## ASSIGNMENT
Each line from the one with "process makes use" to the final line of the data must be reproduced exactly, and no other line may appear.

## MATERIAL PROVIDED
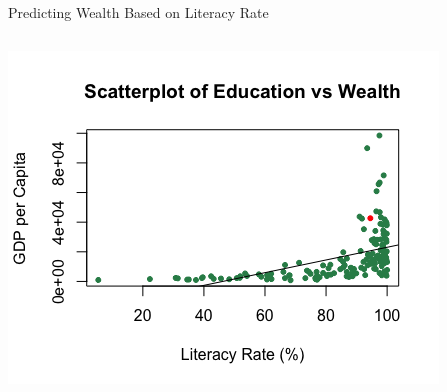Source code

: \documentclass[xcolor=dvipsnames,aspectratio=169,t]{beamer}
\begin{document}
\begin{frame}{Predicting Wealth Based on Literacy Rate}
\begin{columns}[T]
  \column{0.33\tw}

  \vspace{-0.15in}

  \begin{center}
  \includegraphics[width=0.97\tw]{images/fig-edu-gdp.png}
  \end{center}

  \end{columns}
\end{frame}
\end{document}
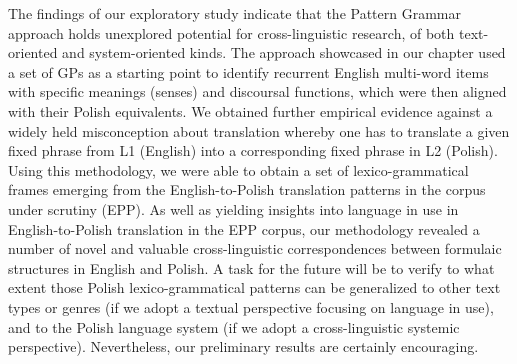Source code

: \documentclass[output=paper]{langscibook}
\begin{document}
The findings of our exploratory study indicate that the Pattern Grammar approach holds unexplored potential for cross-linguistic research, of both text-ori\-ent\-ed and system-oriented kinds. The approach showcased in our chapter used a set of GPs as a starting point to identify recurrent English multi-word items with specific meanings (senses) and discoursal functions, which were then aligned with their Polish equivalents. We obtained further empirical evidence against a widely held misconception about translation whereby one has to translate a given fixed phrase from L1 (English) into a corresponding fixed phrase in L2 (Polish). Using this methodology, we were able to obtain a set of lexico-grammatical frames emerging from the English-to-Polish translation patterns in the corpus under scrutiny (EPP). As well as yielding insights into language in use in English-to-Polish translation in the EPP corpus, our methodology revealed a number of novel and valuable cross-linguistic correspondences between formulaic structures in English and Polish. A task for the future will be to verify to what extent those Polish lexico-grammatical patterns can be generalized to other text types or genres (if we adopt a textual perspective focusing on language in use), and to the Polish language system (if we adopt a cross-linguistic systemic perspective). Nevertheless, our preliminary results are certainly encouraging. 
\end{document}
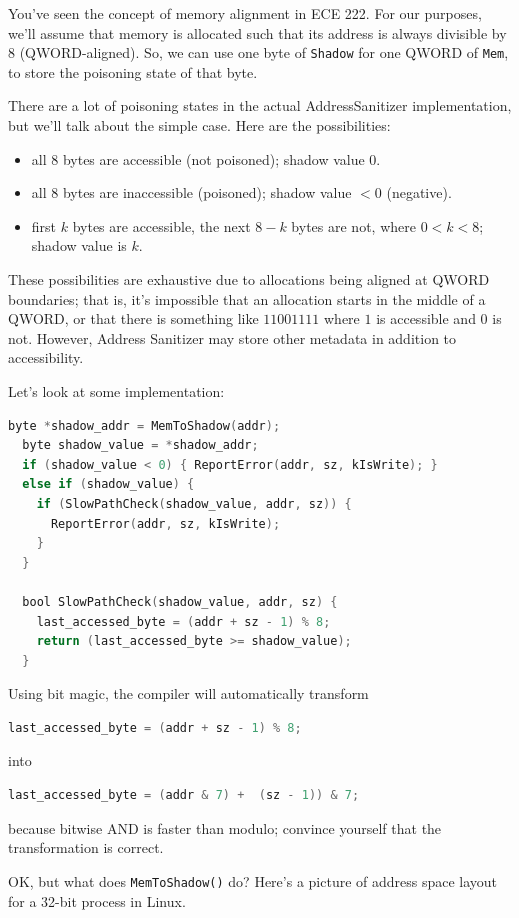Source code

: \documentclass[11pt]{article}
\begin{document}
You've seen the concept of memory alignment in ECE 222. For our purposes,
we'll assume that memory is allocated such that its address is always
divisible by 8 (QWORD-aligned). So, we can use one byte of \texttt{Shadow}
for one QWORD of \texttt{Mem}, to store the poisoning state of that byte.

There are a lot of poisoning states in the actual AddressSanitizer
implementation, but we'll talk about the simple case. Here are
the possibilities:
\begin{itemize}[noitemsep]
\item all 8 bytes are accessible (not poisoned); shadow value 0.
\item all 8 bytes are inaccessible (poisoned); shadow value $< 0$ (negative).
\item first $k$ bytes are accessible, the next $8-k$ bytes are not, where $0 < k < 8$; shadow value is $k$.
\end{itemize}
These possibilities are exhaustive due to allocations being aligned at
QWORD boundaries; that is, it's impossible that an allocation starts in the middle of a QWORD, or that there is something like $11001111$ where $1$ is accessible and $0$ is not. However, Address Sanitizer may store other metadata in addition to accessibility.

Let's look at some implementation:
\begin{lstlisting}[language=C]
  byte *shadow_addr = MemToShadow(addr);
  byte shadow_value = *shadow_addr;
  if (shadow_value < 0) { ReportError(addr, sz, kIsWrite); }
  else if (shadow_value) {
    if (SlowPathCheck(shadow_value, addr, sz)) {
      ReportError(addr, sz, kIsWrite);
    }
  }

  bool SlowPathCheck(shadow_value, addr, sz) {
    last_accessed_byte = (addr + sz - 1) % 8;
    return (last_accessed_byte >= shadow_value);
  }
\end{lstlisting}
Using bit magic, the compiler will automatically transform
\begin{lstlisting}[language=C,numbers=none]
      last_accessed_byte = (addr + sz - 1) % 8;
\end{lstlisting}
into
\begin{lstlisting}[language=C,numbers=none]
      last_accessed_byte = (addr & 7) +  (sz - 1)) & 7;
\end{lstlisting}
because bitwise AND is faster than modulo; convince yourself that
the transformation is correct.

OK, but what does \texttt{MemToShadow()} do? Here's a picture of
address space layout for a 32-bit process in Linux.
\end{document}
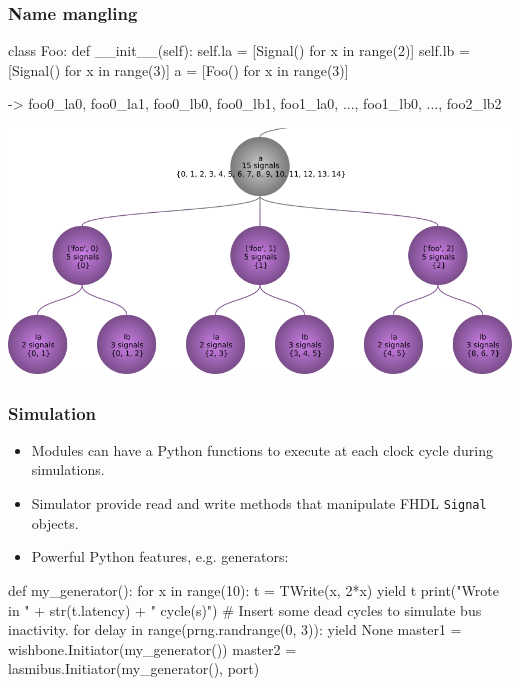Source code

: \documentclass[serif,mathserif]{beamer}
\begin{document}
\begin{frame}[fragile]
\frametitle{Name mangling}
\begin{verbatimtab}
class Foo:
    def __init__(self):
        self.la = [Signal() for x in range(2)]
        self.lb = [Signal() for x in range(3)]
a = [Foo() for x in range(3)]

-> foo0_la0, foo0_la1, foo0_lb0, foo0_lb1, foo1_la0, ...,
  foo1_lb0, ..., foo2_lb2
\end{verbatimtab}
\end{frame}

\begin{frame}
\centering \includegraphics[width=\textwidth]{name_mangling.png}
\end{frame}

\begin{frame}[fragile]
\frametitle{Simulation}
\begin{itemize}
\item Modules can have a Python functions to execute at each clock cycle during simulations.
\item Simulator provide read and write methods that manipulate FHDL \verb!Signal! objects.
\item Powerful Python features, e.g. generators:
\end{itemize}
\begin{verbatimtab}
def my_generator():
        for x in range(10):
                t = TWrite(x, 2*x)
                yield t
                print("Wrote in " + str(t.latency) + " cycle(s)")
                # Insert some dead cycles to simulate bus inactivity.
                for delay in range(prng.randrange(0, 3)):
                        yield None
master1 = wishbone.Initiator(my_generator())
master2 = lasmibus.Initiator(my_generator(), port)
\end{verbatimtab}
\end{frame}
\end{document}
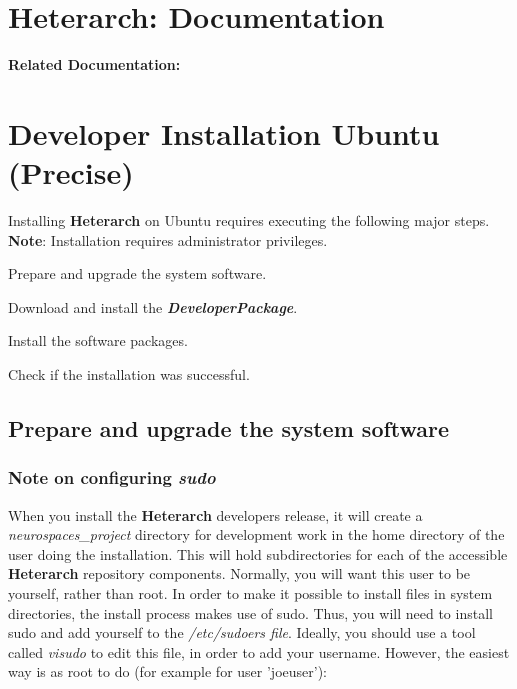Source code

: \documentclass[12pt]{article}
\begin{document}
\section*{Heterarch: Documentation}

{\bf Related Documentation:} \\

\section*{Developer Installation Ubuntu (Precise)}

Installing {\bf\small Heterarch} on Ubuntu requires executing the following major steps. {\bf Note}: Installation requires administrator privileges.
\begin{description}
   \item Prepare and upgrade the system software.
   \item Download and install the {\bf{\emph{DeveloperPackage}}}.
   \item Install the software packages.
   \item Check if the installation was successful. 
\end{description}

\subsection*{Prepare and upgrade the system software}

\subsubsection*{Note on configuring {\emph{sudo}}}

When you install the {\bf\small Heterarch} developers release, it will create a
{\it neurospaces\_project} directory for development work in the home
directory of the user doing the installation.  This will hold
subdirectories for each of the accessible {\bf\small Heterarch} repository components.  Normally, you
will want this user to be yourself, rather than root.  In order to
make it possible to install files in system directories, the install
process makes use of sudo.  Thus, you will need to install sudo and
add yourself to the {\it /etc/sudoers file}.  Ideally, you should use
a tool called {\it visudo} to edit this file, in order to add your
username.  However, the easiest way is as root to do (for example for
user 'joeuser'):
\end{document}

## TASK ANSWER
process makes use of sudo.  Thus, you will need to install sudo and
add yourself to the {\it /etc/sudoers file}.  Ideally, you should use
a tool called {\it visudo} to edit this file, in order to add your
username.  However, the easiest way is as root to do (for example for
user 'joeuser'):
\end{document}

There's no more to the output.